++++ RECORDS TO PROCESS ++++

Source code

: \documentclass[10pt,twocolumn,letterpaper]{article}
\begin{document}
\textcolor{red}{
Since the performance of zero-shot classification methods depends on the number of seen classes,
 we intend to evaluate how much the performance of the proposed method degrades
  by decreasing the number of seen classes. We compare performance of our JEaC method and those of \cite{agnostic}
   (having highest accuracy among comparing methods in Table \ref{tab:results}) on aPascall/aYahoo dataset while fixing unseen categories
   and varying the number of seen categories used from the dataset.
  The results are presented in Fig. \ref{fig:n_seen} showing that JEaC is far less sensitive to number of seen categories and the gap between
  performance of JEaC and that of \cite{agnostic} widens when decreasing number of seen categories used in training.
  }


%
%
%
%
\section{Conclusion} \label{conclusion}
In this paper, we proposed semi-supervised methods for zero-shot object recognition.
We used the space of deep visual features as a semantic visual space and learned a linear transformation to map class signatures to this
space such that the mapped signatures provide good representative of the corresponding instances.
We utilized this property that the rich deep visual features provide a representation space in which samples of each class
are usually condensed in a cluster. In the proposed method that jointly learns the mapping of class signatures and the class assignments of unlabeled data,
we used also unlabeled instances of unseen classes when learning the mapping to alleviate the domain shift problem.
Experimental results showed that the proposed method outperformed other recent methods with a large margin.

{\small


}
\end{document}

++++

WORK ITEM: Print the listing above in its entirety, with every line exact.

WRITTEN RESPONSE:
Source code

: \documentclass[10pt,twocolumn,letterpaper]{article}
\begin{document}
\textcolor{red}{
Since the performance of zero-shot classification methods depends on the number of seen classes,
 we intend to evaluate how much the performance of the proposed method degrades
  by decreasing the number of seen classes. We compare performance of our JEaC method and those of \cite{agnostic}
   (having highest accuracy among comparing methods in Table \ref{tab:results}) on aPascall/aYahoo dataset while fixing unseen categories
   and varying the number of seen categories used from the dataset.
  The results are presented in Fig. \ref{fig:n_seen} showing that JEaC is far less sensitive to number of seen categories and the gap between
  performance of JEaC and that of \cite{agnostic} widens when decreasing number of seen categories used in training.
  }


%
%
%
%
\section{Conclusion} \label{conclusion}
In this paper, we proposed semi-supervised methods for zero-shot object recognition.
We used the space of deep visual features as a semantic visual space and learned a linear transformation to map class signatures to this
space such that the mapped signatures provide good representative of the corresponding instances.
We utilized this property that the rich deep visual features provide a representation space in which samples of each class
are usually condensed in a cluster. In the proposed method that jointly learns the mapping of class signatures and the class assignments of unlabeled data,
we used also unlabeled instances of unseen classes when learning the mapping to alleviate the domain shift problem.
Experimental results showed that the proposed method outperformed other recent methods with a large margin.

{\small


}
\end{document}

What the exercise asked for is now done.